_Exercise_
Examine the material below. Gather every line in which the string "theo" appears.

_Provided records_

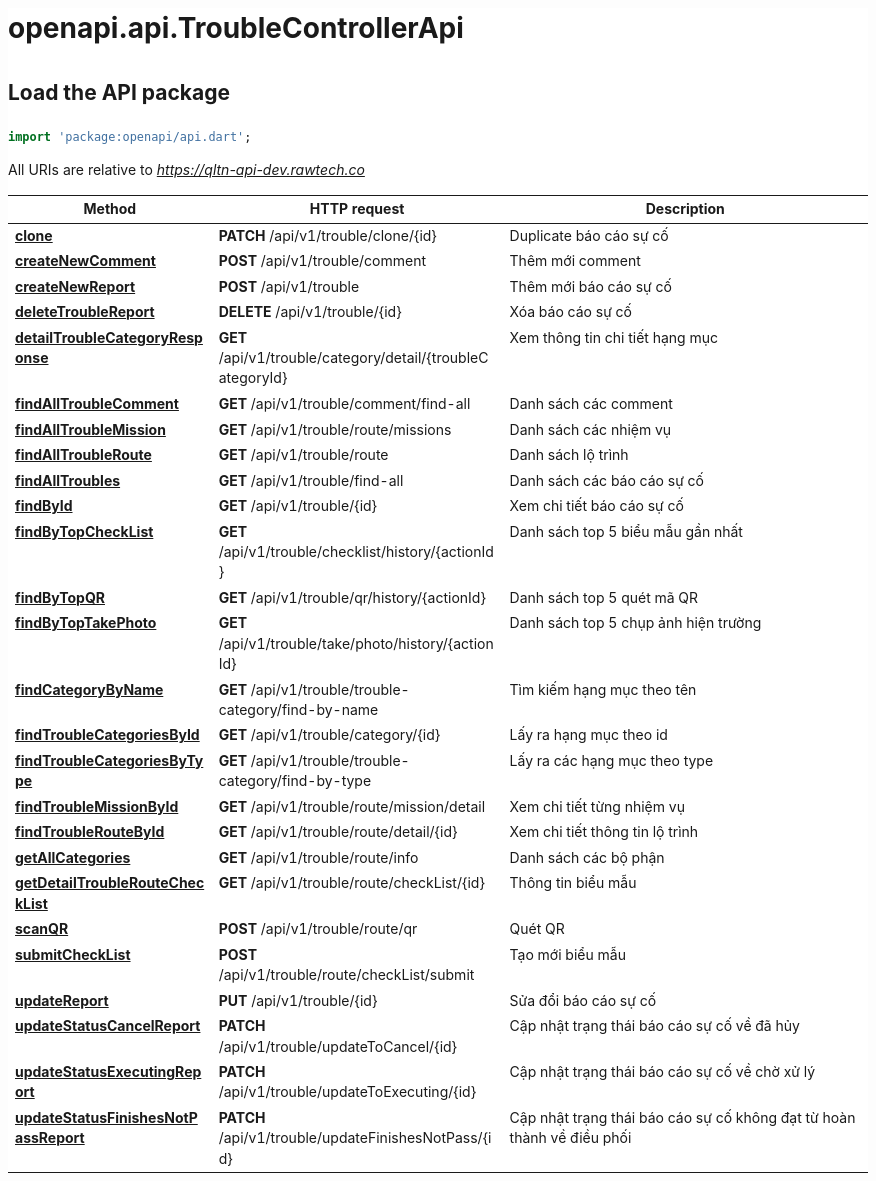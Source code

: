 # openapi.api.TroubleControllerApi

## Load the API package
```dart
import 'package:openapi/api.dart';
```

All URIs are relative to *https://qltn-api-dev.rawtech.co*

Method | HTTP request | Description
------------- | ------------- | -------------
[**clone**](TroubleControllerApi.md#clone) | **PATCH** /api/v1/trouble/clone/{id} | Duplicate báo cáo sự cố
[**createNewComment**](TroubleControllerApi.md#createnewcomment) | **POST** /api/v1/trouble/comment | Thêm mới comment
[**createNewReport**](TroubleControllerApi.md#createnewreport) | **POST** /api/v1/trouble | Thêm mới báo cáo sự cố
[**deleteTroubleReport**](TroubleControllerApi.md#deletetroublereport) | **DELETE** /api/v1/trouble/{id} | Xóa báo cáo sự cố
[**detailTroubleCategoryResponse**](TroubleControllerApi.md#detailtroublecategoryresponse) | **GET** /api/v1/trouble/category/detail/{troubleCategoryId} | Xem thông tin chi tiết hạng mục
[**findAllTroubleComment**](TroubleControllerApi.md#findalltroublecomment) | **GET** /api/v1/trouble/comment/find-all | Danh sách các comment
[**findAllTroubleMission**](TroubleControllerApi.md#findalltroublemission) | **GET** /api/v1/trouble/route/missions | Danh sách các nhiệm vụ
[**findAllTroubleRoute**](TroubleControllerApi.md#findalltroubleroute) | **GET** /api/v1/trouble/route | Danh sách lộ trình
[**findAllTroubles**](TroubleControllerApi.md#findalltroubles) | **GET** /api/v1/trouble/find-all | Danh sách các báo cáo sự cố
[**findById**](TroubleControllerApi.md#findbyid) | **GET** /api/v1/trouble/{id} | Xem chi tiết báo cáo sự cố
[**findByTopCheckList**](TroubleControllerApi.md#findbytopchecklist) | **GET** /api/v1/trouble/checklist/history/{actionId} | Danh sách top 5 biểu mẫu gần nhất
[**findByTopQR**](TroubleControllerApi.md#findbytopqr) | **GET** /api/v1/trouble/qr/history/{actionId} | Danh sách top 5 quét mã QR
[**findByTopTakePhoto**](TroubleControllerApi.md#findbytoptakephoto) | **GET** /api/v1/trouble/take/photo/history/{actionId} | Danh sách top 5 chụp ảnh hiện trường
[**findCategoryByName**](TroubleControllerApi.md#findcategorybyname) | **GET** /api/v1/trouble/trouble-category/find-by-name | Tìm kiếm hạng mục theo tên
[**findTroubleCategoriesById**](TroubleControllerApi.md#findtroublecategoriesbyid) | **GET** /api/v1/trouble/category/{id} | Lấy ra hạng mục theo id
[**findTroubleCategoriesByType**](TroubleControllerApi.md#findtroublecategoriesbytype) | **GET** /api/v1/trouble/trouble-category/find-by-type | Lấy ra các hạng mục theo type
[**findTroubleMissionById**](TroubleControllerApi.md#findtroublemissionbyid) | **GET** /api/v1/trouble/route/mission/detail | Xem chi tiết từng nhiệm vụ
[**findTroubleRouteById**](TroubleControllerApi.md#findtroubleroutebyid) | **GET** /api/v1/trouble/route/detail/{id} | Xem chi tiết thông tin lộ trình
[**getAllCategories**](TroubleControllerApi.md#getallcategories) | **GET** /api/v1/trouble/route/info | Danh sách các bộ phận
[**getDetailTroubleRouteCheckList**](TroubleControllerApi.md#getdetailtroubleroutechecklist) | **GET** /api/v1/trouble/route/checkList/{id} | Thông tin biểu mẫu
[**scanQR**](TroubleControllerApi.md#scanqr) | **POST** /api/v1/trouble/route/qr | Quét QR
[**submitCheckList**](TroubleControllerApi.md#submitchecklist) | **POST** /api/v1/trouble/route/checkList/submit | Tạo mới biểu mẫu
[**updateReport**](TroubleControllerApi.md#updatereport) | **PUT** /api/v1/trouble/{id} | Sửa đổi báo cáo sự cố
[**updateStatusCancelReport**](TroubleControllerApi.md#updatestatuscancelreport) | **PATCH** /api/v1/trouble/updateToCancel/{id} | Cập nhật trạng thái báo cáo sự cố về đã hủy
[**updateStatusExecutingReport**](TroubleControllerApi.md#updatestatusexecutingreport) | **PATCH** /api/v1/trouble/updateToExecuting/{id} | Cập nhật trạng thái báo cáo sự cố về chờ xử lý
[**updateStatusFinishesNotPassReport**](TroubleControllerApi.md#updatestatusfinishesnotpassreport) | **PATCH** /api/v1/trouble/updateFinishesNotPass/{id} | Cập nhật trạng thái báo cáo sự cố không đạt từ hoàn thành về điều phối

_Worked solution_
[**findCategoryByName**](TroubleControllerApi.md#findcategorybyname) | **GET** /api/v1/trouble/trouble-category/find-by-name | Tìm kiếm hạng mục theo tên
[**findTroubleCategoriesById**](TroubleControllerApi.md#findtroublecategoriesbyid) | **GET** /api/v1/trouble/category/{id} | Lấy ra hạng mục theo id
[**findTroubleCategoriesByType**](TroubleControllerApi.md#findtroublecategoriesbytype) | **GET** /api/v1/trouble/trouble-category/find-by-type | Lấy ra các hạng mục theo type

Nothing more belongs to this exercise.